The fog now stretches below me as well as above. I still can’t see the peak in the fog above, though. And yet, chilled to the bone, wet from my shoulders down and in even colder air, I still know with a certainty I can’t explain, that I’ll reach the top before I collapse from exhaustion or starvation…
And I can have the tablet.
Suddenly I see that I have reached a plateau. A few more steps and I see before me a large stone slab.
My heart leaps up in my chest. It’s the farthest I’ve felt from the innate heavy misery within me. And it’s a glorious feeling. I can’t wait to get more of it..after I lay my fingers on the legendary tablet whose name I can’t remember yet I know should be here…
The tablet isn’t here.
The crushing blow of my hopes crumbling from around and within me is such that for a moment, I fear I won’t be able to go on.
But then, as if from nowhere, my mind receives another spark of innate knowledge, inexplicable certainty. The tablet was here. It has just fallen down. Tumbled down the mountain, to the very bottom.
I turn on my heel and begin to descend back down from whence I climbed. The mountain is steep and now I must constantly hold onto some of the grass and stems that have caused me so much grief so as not to just slip and tumble down the whole mountain.

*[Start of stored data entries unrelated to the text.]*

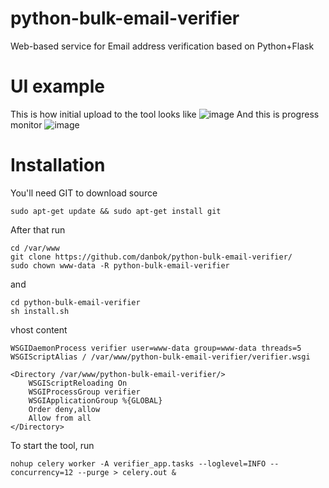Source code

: # python-bulk-email-verifier
Web-based service for Email address verification based on Python+Flask
# UI example
This is how initial upload to the tool looks like
![image](https://cloud.githubusercontent.com/assets/7872919/14596854/f31282ac-056a-11e6-8fd7-14c4e092e517.png)
And this is progress monitor
![image](https://cloud.githubusercontent.com/assets/7872919/14596855/f3143926-056a-11e6-8685-29f48ec492df.png)
# Installation
You'll need GIT to download source
```
sudo apt-get update && sudo apt-get install git
```
After that run
```
cd /var/www
git clone https://github.com/danbok/python-bulk-email-verifier/
sudo chown www-data -R python-bulk-email-verifier
```
and 
```
cd python-bulk-email-verifier
sh install.sh
```
vhost content
```
WSGIDaemonProcess verifier user=www-data group=www-data threads=5
WSGIScriptAlias / /var/www/python-bulk-email-verifier/verifier.wsgi

<Directory /var/www/python-bulk-email-verifier/>
    WSGIScriptReloading On
    WSGIProcessGroup verifier
    WSGIApplicationGroup %{GLOBAL}
    Order deny,allow
    Allow from all
</Directory>
```
To start the tool, run
```
nohup celery worker -A verifier_app.tasks --loglevel=INFO --concurrency=12 --purge > celery.out &
```

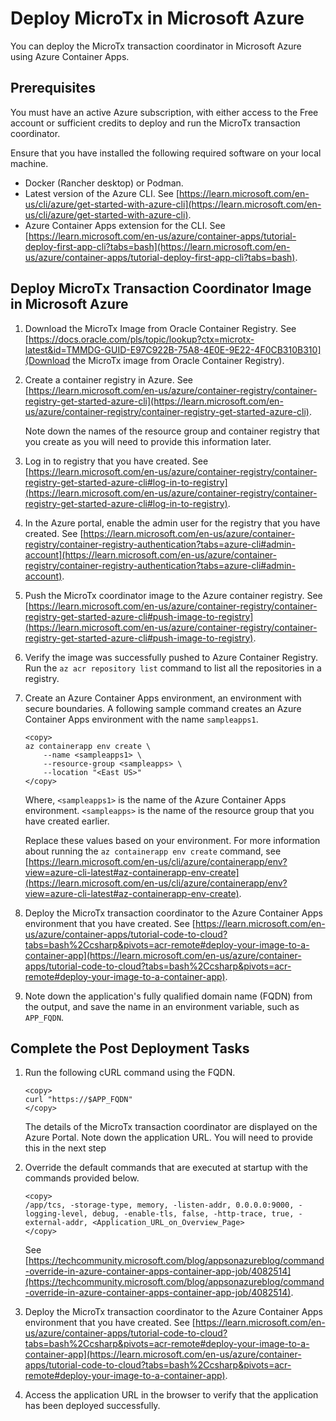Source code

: # Deploy MicroTx in Microsoft Azure

You can deploy the MicroTx transaction coordinator in Microsoft Azure using Azure Container Apps.

## Prerequisites

You must have an active Azure subscription, with either access to the Free account or sufficient credits to deploy and run the MicroTx transaction coordinator.

Ensure that you have installed the following required software on your local machine.

* Docker (Rancher desktop) or Podman.
* Latest version of the Azure CLI. See [https://learn.microsoft.com/en-us/cli/azure/get-started-with-azure-cli](https://learn.microsoft.com/en-us/cli/azure/get-started-with-azure-cli).
* Azure Container Apps extension for the CLI. See [https://learn.microsoft.com/en-us/azure/container-apps/tutorial-deploy-first-app-cli?tabs=bash](https://learn.microsoft.com/en-us/azure/container-apps/tutorial-deploy-first-app-cli?tabs=bash).

## Deploy MicroTx Transaction Coordinator Image in Microsoft Azure

1. Download the MicroTx Image from Oracle Container Registry. See [https://docs.oracle.com/pls/topic/lookup?ctx=microtx-latest&id=TMMDG-GUID-E97C922B-75A8-4E0E-9E22-4F0CB310B310](Download the MicroTx image from Oracle Container Registry).

2. Create a container registry in Azure. See [https://learn.microsoft.com/en-us/azure/container-registry/container-registry-get-started-azure-cli](https://learn.microsoft.com/en-us/azure/container-registry/container-registry-get-started-azure-cli).

    Note down the names of the resource group and container registry that you create as you will need to provide this information later.

3. Log in to registry that you have created. See [https://learn.microsoft.com/en-us/azure/container-registry/container-registry-get-started-azure-cli#log-in-to-registry](https://learn.microsoft.com/en-us/azure/container-registry/container-registry-get-started-azure-cli#log-in-to-registry).

4. In the Azure portal, enable the admin user for the registry that you have created. See [https://learn.microsoft.com/en-us/azure/container-registry/container-registry-authentication?tabs=azure-cli#admin-account](https://learn.microsoft.com/en-us/azure/container-registry/container-registry-authentication?tabs=azure-cli#admin-account).

5. Push the MicroTx coordinator image to the Azure container registry. See [https://learn.microsoft.com/en-us/azure/container-registry/container-registry-get-started-azure-cli#push-image-to-registry](https://learn.microsoft.com/en-us/azure/container-registry/container-registry-get-started-azure-cli#push-image-to-registry).

6. Verify the image was successfully pushed to Azure Container Registry. Run the `az acr repository list` command to list all the repositories in a registry.

7. Create an Azure Container Apps environment, an environment with secure boundaries. A following sample command creates an Azure Container Apps environment with the name `sampleapps1`.

    ```text
    <copy>
    az containerapp env create \
        --name <sampleapps1> \
        --resource-group <sampleapps> \
        --location "<East US>"
    </copy>
    ```

    Where,
    `<sampleapps1>` is the name of the Azure Container Apps environment.
    `<sampleapps>` is the name of the resource group that you have created earlier.

    Replace these values based on your environment. For more information about running the `az containerapp env create` command, see [https://learn.microsoft.com/en-us/cli/azure/containerapp/env?view=azure-cli-latest#az-containerapp-env-create](https://learn.microsoft.com/en-us/cli/azure/containerapp/env?view=azure-cli-latest#az-containerapp-env-create).

8. Deploy the MicroTx transaction coordinator to the Azure Container Apps environment that you have created. See [https://learn.microsoft.com/en-us/azure/container-apps/tutorial-code-to-cloud?tabs=bash%2Ccsharp&pivots=acr-remote#deploy-your-image-to-a-container-app](https://learn.microsoft.com/en-us/azure/container-apps/tutorial-code-to-cloud?tabs=bash%2Ccsharp&pivots=acr-remote#deploy-your-image-to-a-container-app).

9. Note down the application's fully qualified domain name (FQDN) from the output, and save the name in an environment variable, such as `APP_FQDN`.

## Complete the Post Deployment Tasks

1. Run the following cURL command using the FQDN.

    ```
    <copy>
    curl "https://$APP_FQDN"
    </copy>
    ```

    The details of the MicroTx transaction coordinator are displayed on the Azure Portal. Note down the application URL. You will need to provide this in the next step

2. Override the default commands that are executed at startup with the commands provided below.

    ```
    <copy>
    /app/tcs, -storage-type, memory, -listen-addr, 0.0.0.0:9000, -logging-level, debug, -enable-tls, false, -http-trace, true, -external-addr, <Application_URL_on_Overview_Page>
    </copy>
    ```

    See [https://techcommunity.microsoft.com/blog/appsonazureblog/command-override-in-azure-container-apps-container-app-job/4082514](https://techcommunity.microsoft.com/blog/appsonazureblog/command-override-in-azure-container-apps-container-app-job/4082514).

3. Deploy the MicroTx transaction coordinator to the Azure Container Apps environment that you have created. See [https://learn.microsoft.com/en-us/azure/container-apps/tutorial-code-to-cloud?tabs=bash%2Ccsharp&pivots=acr-remote#deploy-your-image-to-a-container-app](https://learn.microsoft.com/en-us/azure/container-apps/tutorial-code-to-cloud?tabs=bash%2Ccsharp&pivots=acr-remote#deploy-your-image-to-a-container-app).

4. Access the application URL in the browser to verify that the application has been deployed successfully.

Through much effort, never letting my cold, wet hands be completely free of the tufts of grass I clutch for steadiness, I avoid slipping and falling right into the ocean of wet grass and stems.

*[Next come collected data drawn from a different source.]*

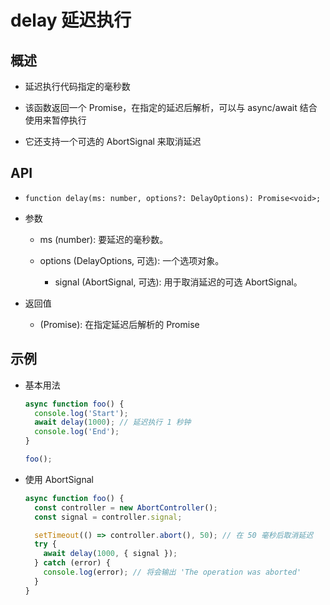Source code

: # delay 延迟执行

## 概述

+ 延迟执行代码指定的毫秒数

+ 该函数返回一个 Promise，在指定的延迟后解析，可以与 async/await 结合使用来暂停执行

+ 它还支持一个可选的 AbortSignal 来取消延迟

## API

+ `function delay(ms: number, options?: DelayOptions): Promise<void>;`

+ 参数

  + ms (number): 要延迟的毫秒数。
  + options (DelayOptions, 可选): 一个选项对象。

    + signal (AbortSignal, 可选): 用于取消延迟的可选 AbortSignal。

+ 返回值

  + (Promise<void>): 在指定延迟后解析的 Promise

## 示例

+ 基本用法

  ```js
  async function foo() {
    console.log('Start');
    await delay(1000); // 延迟执行 1 秒钟
    console.log('End');
  }

  foo();
  ```

+ 使用 AbortSignal

  ```js
  async function foo() {
    const controller = new AbortController();
    const signal = controller.signal;

    setTimeout(() => controller.abort(), 50); // 在 50 毫秒后取消延迟
    try {
      await delay(1000, { signal });
    } catch (error) {
      console.log(error); // 将会输出 'The operation was aborted'
    }
  }
  ```

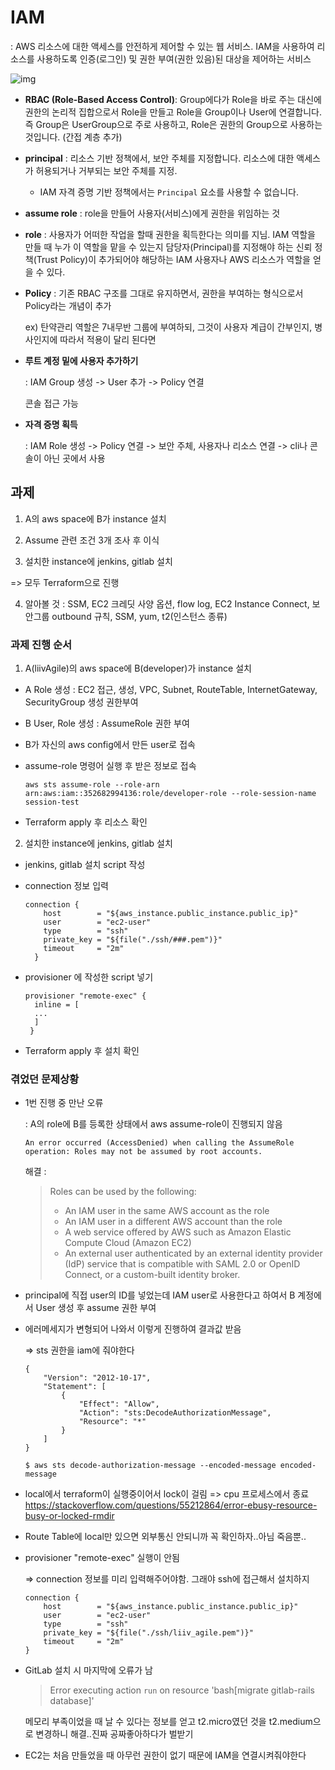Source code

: # IAM

: AWS 리소스에 대한 액세스를 안전하게 제어할 수 있는 웹 서비스. IAM을 사용하여 리소스를 사용하도록 인증(로그인) 및 권한 부여(권한 있음)된 대상을 제어하는 서비스

![img](https://lh6.googleusercontent.com/KD6nFPcL7Oc7d3Hfo-HNlPGiAbLmZpOLczcdigpRvMILKT1hEXoyx97CiQIWpFX9Z9nVHgLdniMGzJ84CwvOcis1mYIWGHCdZd1G8vpCpQayjTWkLo3bUt6fDnr1QHMCINhh53lU)

- **RBAC (Role-Based Access Control)**: Group에다가 Role을 바로 주는 대신에 권한의 논리적 집합으로서 Role을 만들고 Role을 Group이나 User에 연결합니다. 즉 Group은 UserGroup으로 주로 사용하고, Role은 권한의 Group으로 사용하는 것입니다. (간접 계층 추가)

- **principal** : 리소스 기반 정책에서, 보안 주체를 지정합니다. 리소스에 대한 액세스가 허용되거나 거부되는 보안 주체를 지정. 

  - IAM 자격 증명 기반 정책에서는 `Principal` 요소를 사용할 수 없습니다.

- **assume role** : role을 만들어 사용자(서비스)에게 권한을 위임하는 것

- **role** : 사용자가 어떠한 작업을 할때 권한을 획득한다는 의미를 지님. IAM 역할을 만들 때 누가 이 역할을 맡을 수 있는지 담당자(Principal)를 지정해야 하는 신뢰 정책(Trust Policy)이 추가되어야 해당하는 IAM 사용자나 AWS 리소스가 역할을 얻을 수 있다.

- **Policy** : 기존 RBAC 구조를 그대로 유지하면서, 권한을 부여하는 형식으로서 Policy라는 개념이 추가

  ex) 탄약관리 역할은 7내무반 그룹에 부여하되, 그것이 사용자 계급이 간부인지, 병사인지에 따라서 적용이 달리 된다면



- **루트 계정 밑에 사용자 추가하기**

  : IAM Group 생성 -> User 추가 -> Policy 연결 

  콘솔 접근 가능

- **자격 증명 획득**

  : IAM Role 생성 -> Policy 연결 -> 보안 주체, 사용자나 리소스 연결 -> cli나 콘솔이 아닌 곳에서 사용





## 과제

1) A의 aws space에 B가 instance 설치

2) Assume 관련 조건 3개 조사 후 이식

3) 설치한 instance에 jenkins, gitlab 설치

=> 모두 Terraform으로 진행



4) 알아볼 것 : SSM, EC2 크레딧 사양 옵션, flow log, EC2 Instance Connect, 보안그룹 outbound  규칙, SSM, yum, t2(인스턴스 종류)



### 과제 진행 순서

1) A(liivAgile)의 aws space에 B(developer)가 instance 설치

- A Role 생성 : EC2 접근, 생성, VPC, Subnet, RouteTable, InternetGateway, SecurityGroup 생성 권한부여

- B User, Role 생성 : AssumeRole 권한 부여

- B가 자신의 aws config에서 만든 user로 접속

- assume-role 명령어 실행 후 받은 정보로 접속

  ```
  aws sts assume-role --role-arn arn:aws:iam::352682994136:role/developer-role --role-session-name session-test
  ```

- Terraform apply 후 리소스 확인

  

2) 설치한 instance에 jenkins, gitlab 설치

- jenkins, gitlab 설치 script 작성

- connection 정보 입력

  ```
  connection {
      host        = "${aws_instance.public_instance.public_ip}"
      user        = "ec2-user"
      type        = "ssh"
      private_key = "${file("./ssh/###.pem")}"
      timeout     = "2m"
    }
  ```

  

- provisioner 에 작성한 script 넣기

  ```
  provisioner "remote-exec" {
    inline = [
    ...
    ]
   }
  ```

- Terraform apply 후 설치 확인



### 겪었던 문제상황

- 1번 진행 중 만난 오류

  : A의 role에 B를 등록한 상태에서 aws assume-role이 진행되지 않음

  ```
  An error occurred (AccessDenied) when calling the AssumeRole operation: Roles may not be assumed by root accounts.
  ```

  해결 : 

  > Roles can be used by the following:
  >
  > - An IAM user in the same AWS account as the role
  > - An IAM user in a different AWS account than the role
  > - A web service offered by AWS such as Amazon Elastic Compute Cloud (Amazon EC2)
  > - An external user authenticated by an external identity provider (IdP) service that is compatible with SAML 2.0 or OpenID Connect, or a custom-built identity broker.




- principal에 직접 user의 ID를 넣었는데 IAM user로 사용한다고 하여서 B 계정에서 User 생성 후 assume 권한 부여

  

- 에러메세지가 변형되어 나와서 이렇게 진행하여 결과값 받음

  => sts 권한을 iam에 줘야한다

  ```
  {
      "Version": "2012-10-17",
      "Statement": [
          {
              "Effect": "Allow",
              "Action": "sts:DecodeAuthorizationMessage",
              "Resource": "*"
          }
      ]
  }
  ```

  ```
  $ aws sts decode-authorization-message --encoded-message encoded-message
  ```

  

- local에서 terraform이 실행중이어서 lock이 걸림
  => cpu 프로세스에서 종료
  https://stackoverflow.com/questions/55212864/error-ebusy-resource-busy-or-locked-rmdir

  

- Route Table에 local만 있으면 외부통신 안되니까 꼭 확인하자..아님 죽음뿐..

  

- provisioner "remote-exec" 실행이 안됨

  => connection 정보를 미리 입력해주어야함. 그래야 ssh에 접근해서 설치하지

  ```
  connection {
      host        = "${aws_instance.public_instance.public_ip}"
      user        = "ec2-user"
      type        = "ssh"
      private_key = "${file("./ssh/liiv_agile.pem")}"
      timeout     = "2m"
  }
  ```

  

- GitLab 설치 시 마지막에 오류가 남

  > Error executing action `run` on resource 'bash[migrate gitlab-rails database]'

  [참고페이지]: https://stackoverflow.com/questions/46907157/cannot-install-gitlab-using-omnibus-error-executing-action-run-on-resource-b

  메모리 부족이었을 때 날 수 있다는 정보를 얻고 t2.micro였던 것을 t2.medium으로 변경하니 해결..진짜 공짜좋아하다가 벌받기

  

- EC2는 처음 만들었을 때 아무런 권한이 없기 때문에 IAM을 연결시켜줘야한다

But only for so long. The moment eventually comes when my slow descent into a step atop multiple layers of wet grass reveals itself to be so entirely unsteady that I slip and fall. Fortunately I’m clutching tufts of grass and stems in my fists with an iron grip. If not for that I might have tumbled down to my doom. Instead, my wet, tired body slams into the muddy, cold ground.
As I struggle to pull myself upright again, I start to sob. I can’t help it. I’m not about to give up but my body can only take so much punishment before bringing out my anguish and exhaustion in physical sobs of frustration and pain.

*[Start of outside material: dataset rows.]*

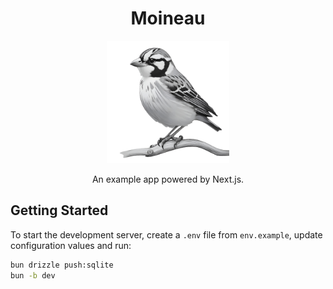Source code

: 

<h1 align="center"> Moineau </h1>
<p align="center">
  <img height=196 src="public/icon.png">
</p>
<p align="center">An example app powered by Next.js.</p>

## Getting Started

To start the development server, create a `.env` file from `env.example`, update configuration values and run:

```bash
bun drizzle push:sqlite
bun -b dev
```
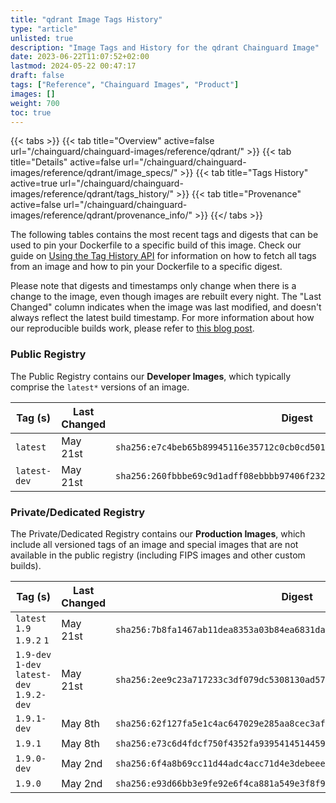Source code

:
 ```yaml
---
title: "qdrant Image Tags History"
type: "article"
unlisted: true
description: "Image Tags and History for the qdrant Chainguard Image"
date: 2023-06-22T11:07:52+02:00
lastmod: 2024-05-22 00:47:17
draft: false
tags: ["Reference", "Chainguard Images", "Product"]
images: []
weight: 700
toc: true
---
```


{{< tabs >}}
{{< tab title="Overview" active=false url="/chainguard/chainguard-images/reference/qdrant/" >}}
{{< tab title="Details" active=false url="/chainguard/chainguard-images/reference/qdrant/image_specs/" >}}
{{< tab title="Tags History" active=true url="/chainguard/chainguard-images/reference/qdrant/tags_history/" >}}
{{< tab title="Provenance" active=false url="/chainguard/chainguard-images/reference/qdrant/provenance_info/" >}}
{{</ tabs >}}

The following tables contains the most recent tags and digests that can be used to pin your Dockerfile to a specific build of this image. Check our guide on [Using the Tag History API](/chainguard/chainguard-images/using-the-tag-history-api/) for information on how to fetch all tags from an image and how to pin your Dockerfile to a specific digest.

Please note that digests and timestamps only change when there is a change to the image, even though images are rebuilt every night. The "Last Changed" column indicates when the image was last modified, and doesn't always reflect the latest build timestamp. For more information about how our reproducible builds work, please refer to [this blog post](https://www.chainguard.dev/unchained/reproducing-chainguards-reproducible-image-builds).

### Public Registry
The Public Registry contains our **Developer Images**, which typically comprise the `latest*` versions of an image.

| Tag (s)       | Last Changed | Digest                                                                    |
|---------------|--------------|---------------------------------------------------------------------------|
|  `latest`     | May 21st     | `sha256:e7c4beb65b89945116e35712c0cb0cd5011afcc166a31fd706b63a4e34c3cb9d` |
|  `latest-dev` | May 21st     | `sha256:260fbbbe69c9d1adff08ebbbb97406f232655ad27c82246d3baa3d4b5c442648` |


### Private/Dedicated Registry
The Private/Dedicated Registry contains our **Production Images**, which include all versioned tags of an image and special images that are not available in the public registry (including FIPS images and other custom builds).

| Tag (s)                                     | Last Changed | Digest                                                                    |
|---------------------------------------------|--------------|---------------------------------------------------------------------------|
|  `latest` `1.9` `1.9.2` `1`                 | May 21st     | `sha256:7b8fa1467ab11dea8353a03b84ea6831daafb794b0426810057ef1ee88cf70ca` |
|  `1.9-dev` `1-dev` `latest-dev` `1.9.2-dev` | May 21st     | `sha256:2ee9c23a717233c3df079dc5308130ad57ee97d6528d4e38bc075803f4ef0fb8` |
|  `1.9.1-dev`                                | May 8th      | `sha256:62f127fa5e1c4ac647029e285aa8cec3afb5d01f0f7b8c634955dc85cdf8db72` |
|  `1.9.1`                                    | May 8th      | `sha256:e73c6d4fdcf750f4352fa9395414514459719231f0f1716de883b407a9a3df05` |
|  `1.9.0-dev`                                | May 2nd      | `sha256:6f4a8b69cc11d44adc4acc71d4e3debeee768b8cf4b0682d1f29985522360224` |
|  `1.9.0`                                    | May 2nd      | `sha256:e93d66bb3e9fe92e6f4ca881a549e3f8f94b25ac9f98b9241fd09ea1771002e2` |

But I persist. It takes a long time, but eventually, I reach my hut where I started from. I want so much to light the hearth inside and warm myself in its bright, warming glow.
But I do not.
Miserable as I am, I couldn’t bear returning back to the house empty handed after all this work. I will only return home once I have it in my grasp.
The way down is long, but largely free of the tall, engulfing grass with its purple plants and entirely free of the fog after I’ve descended a bit further.
The moment I finally see it, the tablet, where it lays on the earthy, muddy floor way down at the bottom…is glorious. The relief and reprieve I imagined the hearth would bring after my trials out here, this feeling must be twice as potent. Twice as lovely. The heavy, dark anguish within me recedes. I’m so close to vanquishing it forever.
In a trance, my gaze fixed on the wonderful, powerful tablet, I crouch down and reach my hand out…
My eyes snap open. Where am I? I sit up. I was lying on a primitive bed of wood and wools. This is a small but cozy room. No, a whole wooden hut. I stand up. The moment I’ve properly risen from my slumber I’m hit with this strong, heavy, dark and awful feeling inside. Why do I feel so bad? I have no memories of anything so bad as to warrant this painful feeling. How can I cleanse myself of it? I don’t know. I don’t know anything. I look around the hut, to gather information, to register where I am. Who am I?
My eyes behold the small sign above the bed where I lay.
Now I know my name. But what must I do to stop feeling so dreadful?